*Work to complete:* From the data below, please reproduce exactly everything from the line that contains "Es nuestra opinión" down to the line that contains "procesamiento en \emph", with both ends included.

[Opening Task data section]

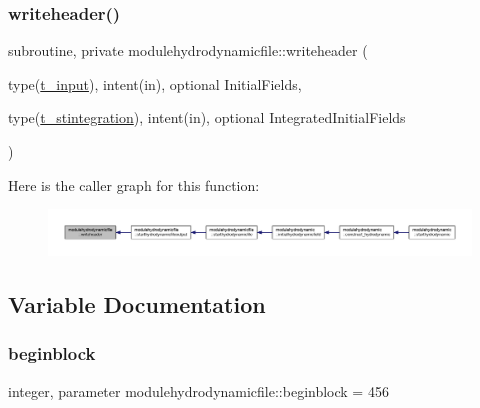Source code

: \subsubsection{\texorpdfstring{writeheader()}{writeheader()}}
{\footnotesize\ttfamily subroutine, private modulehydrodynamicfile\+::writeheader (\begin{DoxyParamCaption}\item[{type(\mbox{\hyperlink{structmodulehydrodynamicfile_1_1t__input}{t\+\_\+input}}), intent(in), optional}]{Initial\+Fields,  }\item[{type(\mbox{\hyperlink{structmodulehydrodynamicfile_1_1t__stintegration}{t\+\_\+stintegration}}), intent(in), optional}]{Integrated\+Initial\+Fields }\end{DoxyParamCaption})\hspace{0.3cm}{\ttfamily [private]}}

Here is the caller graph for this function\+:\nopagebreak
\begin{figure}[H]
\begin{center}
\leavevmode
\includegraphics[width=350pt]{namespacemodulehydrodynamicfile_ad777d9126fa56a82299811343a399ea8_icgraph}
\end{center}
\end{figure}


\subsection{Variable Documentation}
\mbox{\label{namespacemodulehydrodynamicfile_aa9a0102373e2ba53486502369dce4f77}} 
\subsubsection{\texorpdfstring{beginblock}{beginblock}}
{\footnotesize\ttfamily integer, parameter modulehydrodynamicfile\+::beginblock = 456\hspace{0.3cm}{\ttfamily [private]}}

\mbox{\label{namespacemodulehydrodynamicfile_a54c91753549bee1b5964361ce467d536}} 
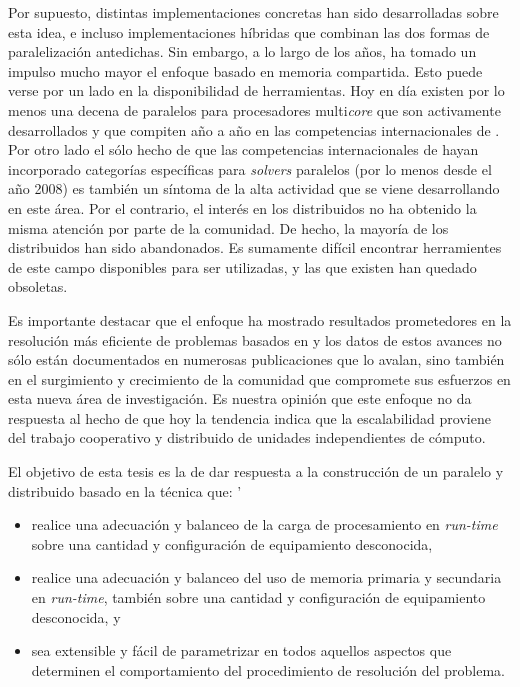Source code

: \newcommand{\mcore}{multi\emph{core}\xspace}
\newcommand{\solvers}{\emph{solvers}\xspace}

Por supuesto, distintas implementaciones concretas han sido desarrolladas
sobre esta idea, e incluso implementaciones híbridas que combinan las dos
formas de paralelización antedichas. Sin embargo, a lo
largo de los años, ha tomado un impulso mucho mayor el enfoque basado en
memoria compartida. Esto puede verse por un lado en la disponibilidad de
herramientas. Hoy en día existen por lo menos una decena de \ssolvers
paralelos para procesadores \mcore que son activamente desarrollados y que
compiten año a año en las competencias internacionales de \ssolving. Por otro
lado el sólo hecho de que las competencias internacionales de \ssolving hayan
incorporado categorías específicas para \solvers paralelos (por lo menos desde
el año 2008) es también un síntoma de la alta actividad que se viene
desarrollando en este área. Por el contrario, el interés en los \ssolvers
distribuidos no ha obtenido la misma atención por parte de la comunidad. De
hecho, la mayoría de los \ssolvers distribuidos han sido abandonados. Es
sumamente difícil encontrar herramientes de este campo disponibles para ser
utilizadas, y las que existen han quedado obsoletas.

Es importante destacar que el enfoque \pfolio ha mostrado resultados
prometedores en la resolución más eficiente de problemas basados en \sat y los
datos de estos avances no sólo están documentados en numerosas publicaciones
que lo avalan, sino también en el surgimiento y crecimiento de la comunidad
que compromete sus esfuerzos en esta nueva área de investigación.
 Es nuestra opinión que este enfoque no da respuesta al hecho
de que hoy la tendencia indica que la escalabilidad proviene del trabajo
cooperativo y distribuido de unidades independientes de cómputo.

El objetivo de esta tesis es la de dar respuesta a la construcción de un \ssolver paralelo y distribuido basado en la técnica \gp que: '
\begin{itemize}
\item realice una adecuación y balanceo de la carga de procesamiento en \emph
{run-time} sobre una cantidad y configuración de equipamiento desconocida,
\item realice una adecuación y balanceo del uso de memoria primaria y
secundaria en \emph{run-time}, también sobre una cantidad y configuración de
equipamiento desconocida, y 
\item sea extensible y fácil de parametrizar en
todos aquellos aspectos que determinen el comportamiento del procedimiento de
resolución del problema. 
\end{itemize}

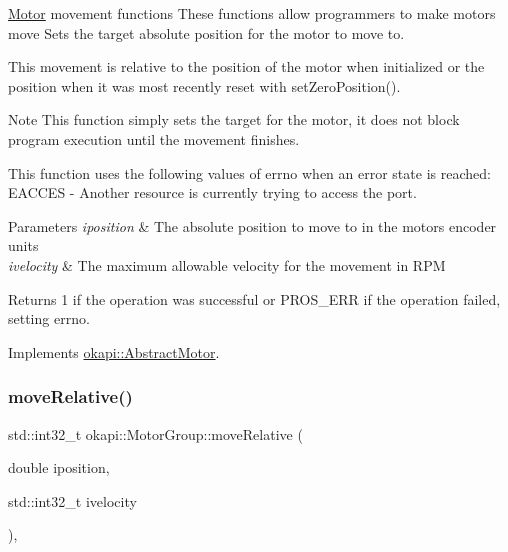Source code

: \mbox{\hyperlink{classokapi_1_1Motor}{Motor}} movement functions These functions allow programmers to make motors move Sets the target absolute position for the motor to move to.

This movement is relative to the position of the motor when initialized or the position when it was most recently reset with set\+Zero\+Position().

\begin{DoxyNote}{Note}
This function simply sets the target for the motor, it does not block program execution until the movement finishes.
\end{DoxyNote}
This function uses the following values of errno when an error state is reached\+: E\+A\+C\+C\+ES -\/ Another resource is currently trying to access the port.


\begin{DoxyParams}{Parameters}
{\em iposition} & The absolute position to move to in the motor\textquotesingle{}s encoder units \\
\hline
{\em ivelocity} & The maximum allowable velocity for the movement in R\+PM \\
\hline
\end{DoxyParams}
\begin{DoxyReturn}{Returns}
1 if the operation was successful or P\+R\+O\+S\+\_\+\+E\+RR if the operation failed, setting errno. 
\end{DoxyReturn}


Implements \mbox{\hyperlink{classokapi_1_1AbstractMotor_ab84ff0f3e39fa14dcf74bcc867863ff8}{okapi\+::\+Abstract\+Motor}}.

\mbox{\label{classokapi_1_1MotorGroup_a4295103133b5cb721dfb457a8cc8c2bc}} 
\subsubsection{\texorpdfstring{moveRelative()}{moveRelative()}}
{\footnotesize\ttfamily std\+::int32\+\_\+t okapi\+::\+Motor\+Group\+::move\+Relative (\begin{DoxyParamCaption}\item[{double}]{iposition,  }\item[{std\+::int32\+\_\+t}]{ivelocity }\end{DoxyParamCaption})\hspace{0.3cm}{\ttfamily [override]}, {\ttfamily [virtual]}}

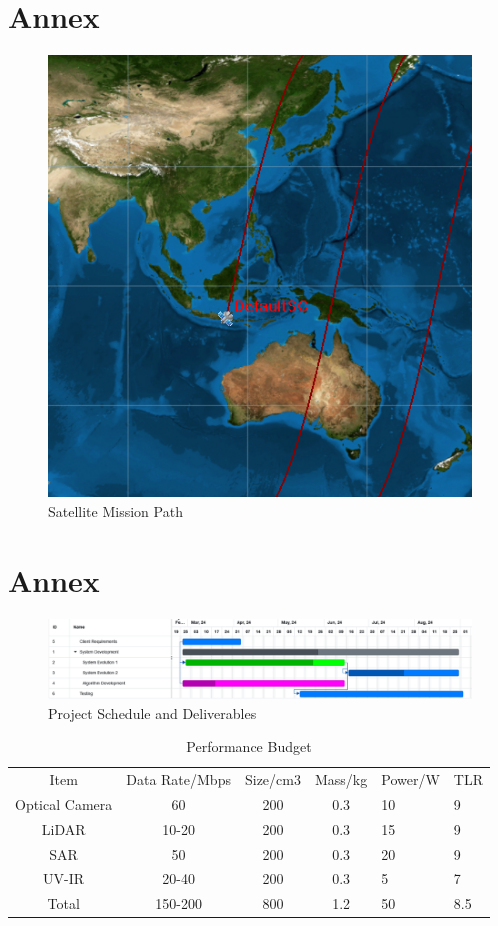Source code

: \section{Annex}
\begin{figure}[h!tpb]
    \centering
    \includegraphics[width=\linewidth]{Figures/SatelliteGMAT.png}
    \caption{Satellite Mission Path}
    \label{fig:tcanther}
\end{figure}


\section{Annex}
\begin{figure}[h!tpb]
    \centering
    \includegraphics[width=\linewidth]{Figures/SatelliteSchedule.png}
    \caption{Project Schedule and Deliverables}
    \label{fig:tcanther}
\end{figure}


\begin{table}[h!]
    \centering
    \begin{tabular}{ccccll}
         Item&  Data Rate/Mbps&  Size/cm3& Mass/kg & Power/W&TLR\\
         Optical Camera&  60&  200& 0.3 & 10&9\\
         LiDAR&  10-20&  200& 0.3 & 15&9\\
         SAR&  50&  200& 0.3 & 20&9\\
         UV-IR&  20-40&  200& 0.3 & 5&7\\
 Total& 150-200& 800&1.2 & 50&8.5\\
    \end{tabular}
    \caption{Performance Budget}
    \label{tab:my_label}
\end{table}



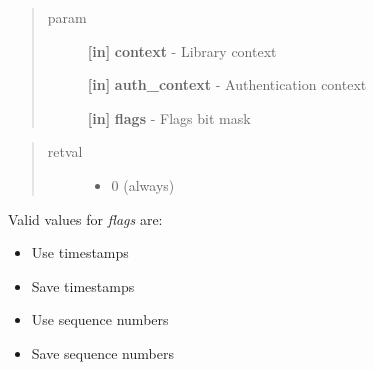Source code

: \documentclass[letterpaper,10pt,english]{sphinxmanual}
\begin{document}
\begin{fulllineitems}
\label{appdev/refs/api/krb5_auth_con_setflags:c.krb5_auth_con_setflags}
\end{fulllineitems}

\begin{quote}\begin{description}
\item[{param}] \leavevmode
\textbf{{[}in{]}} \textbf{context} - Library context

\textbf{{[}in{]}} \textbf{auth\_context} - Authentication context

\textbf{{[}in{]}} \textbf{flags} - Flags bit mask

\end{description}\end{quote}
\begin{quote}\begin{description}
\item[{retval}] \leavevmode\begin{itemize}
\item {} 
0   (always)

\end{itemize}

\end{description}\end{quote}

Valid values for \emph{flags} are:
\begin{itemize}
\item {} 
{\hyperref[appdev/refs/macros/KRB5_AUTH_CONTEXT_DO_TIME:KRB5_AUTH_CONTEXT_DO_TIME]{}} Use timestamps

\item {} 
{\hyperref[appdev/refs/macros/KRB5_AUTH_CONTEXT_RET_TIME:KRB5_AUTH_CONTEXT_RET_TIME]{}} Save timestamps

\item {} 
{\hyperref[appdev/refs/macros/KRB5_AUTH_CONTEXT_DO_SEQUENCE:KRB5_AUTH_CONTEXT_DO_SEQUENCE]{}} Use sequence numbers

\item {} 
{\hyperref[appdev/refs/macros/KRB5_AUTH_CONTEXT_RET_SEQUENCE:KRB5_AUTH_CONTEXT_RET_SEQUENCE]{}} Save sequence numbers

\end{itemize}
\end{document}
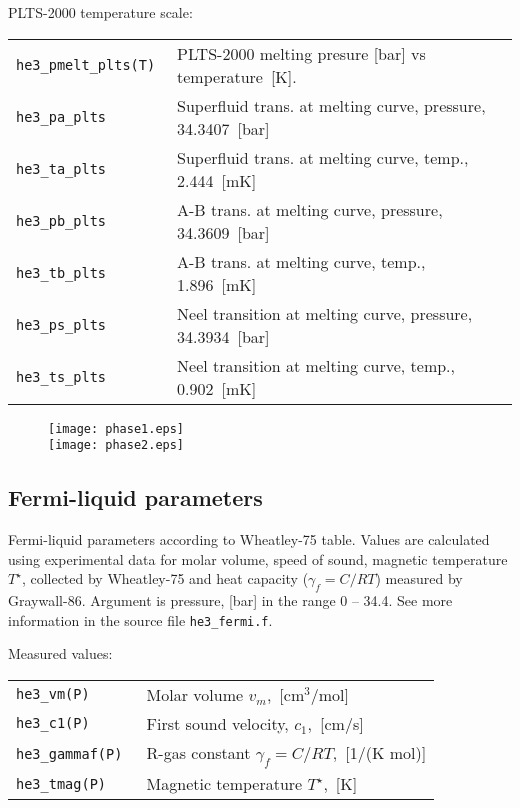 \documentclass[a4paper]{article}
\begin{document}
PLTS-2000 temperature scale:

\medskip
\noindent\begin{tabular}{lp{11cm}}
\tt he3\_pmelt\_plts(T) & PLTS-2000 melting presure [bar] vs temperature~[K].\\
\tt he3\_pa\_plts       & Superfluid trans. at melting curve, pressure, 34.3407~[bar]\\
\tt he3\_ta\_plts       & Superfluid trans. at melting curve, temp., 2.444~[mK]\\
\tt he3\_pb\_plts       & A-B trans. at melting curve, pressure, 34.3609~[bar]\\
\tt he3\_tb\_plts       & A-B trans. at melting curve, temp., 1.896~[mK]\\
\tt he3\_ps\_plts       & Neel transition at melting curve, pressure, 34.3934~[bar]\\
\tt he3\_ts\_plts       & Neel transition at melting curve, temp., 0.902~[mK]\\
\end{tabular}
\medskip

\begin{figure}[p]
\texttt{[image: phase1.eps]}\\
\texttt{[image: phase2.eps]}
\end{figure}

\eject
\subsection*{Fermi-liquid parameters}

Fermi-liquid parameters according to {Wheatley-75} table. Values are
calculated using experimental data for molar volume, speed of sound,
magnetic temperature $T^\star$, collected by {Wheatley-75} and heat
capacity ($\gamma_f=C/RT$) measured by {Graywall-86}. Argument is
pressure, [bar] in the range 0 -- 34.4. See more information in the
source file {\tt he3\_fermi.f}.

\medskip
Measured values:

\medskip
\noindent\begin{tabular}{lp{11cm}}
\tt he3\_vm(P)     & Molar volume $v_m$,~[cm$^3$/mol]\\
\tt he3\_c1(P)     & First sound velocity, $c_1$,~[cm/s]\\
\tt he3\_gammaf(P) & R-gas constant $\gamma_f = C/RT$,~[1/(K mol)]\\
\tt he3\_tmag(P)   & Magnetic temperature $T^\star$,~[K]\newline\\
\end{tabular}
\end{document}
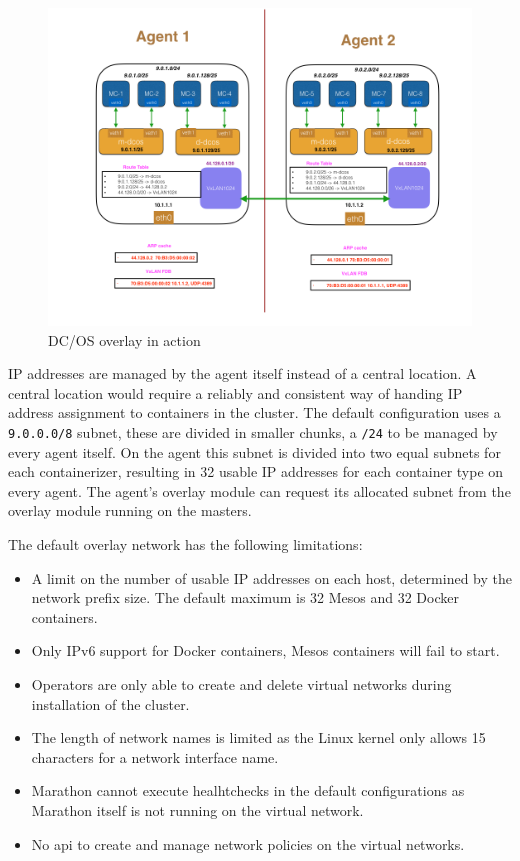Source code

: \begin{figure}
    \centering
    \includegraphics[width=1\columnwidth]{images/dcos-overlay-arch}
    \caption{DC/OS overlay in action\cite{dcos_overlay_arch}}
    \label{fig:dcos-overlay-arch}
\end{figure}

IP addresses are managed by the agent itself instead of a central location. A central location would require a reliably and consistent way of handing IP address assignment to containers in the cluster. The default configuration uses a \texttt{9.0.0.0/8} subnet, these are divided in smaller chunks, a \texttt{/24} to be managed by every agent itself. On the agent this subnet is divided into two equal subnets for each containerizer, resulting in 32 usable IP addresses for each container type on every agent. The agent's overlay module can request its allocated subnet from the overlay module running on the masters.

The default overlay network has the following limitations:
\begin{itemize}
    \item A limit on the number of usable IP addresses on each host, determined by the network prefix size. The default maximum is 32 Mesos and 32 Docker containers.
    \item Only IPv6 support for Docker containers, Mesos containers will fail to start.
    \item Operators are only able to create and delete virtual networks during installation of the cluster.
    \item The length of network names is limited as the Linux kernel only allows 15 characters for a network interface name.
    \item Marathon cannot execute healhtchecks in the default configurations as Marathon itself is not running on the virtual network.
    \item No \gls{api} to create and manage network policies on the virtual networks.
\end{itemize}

[Closing Task data section]

*Output:*
 Es nuestra opinión que este enfoque no da respuesta al hecho
de que hoy la tendencia indica que la escalabilidad proviene del trabajo
cooperativo y distribuido de unidades independientes de cómputo.

El objetivo de esta tesis es la de dar respuesta a la construcción de un \ssolver paralelo y distribuido basado en la técnica \gp que: '
\begin{itemize}
\item realice una adecuación y balanceo de la carga de procesamiento en \emph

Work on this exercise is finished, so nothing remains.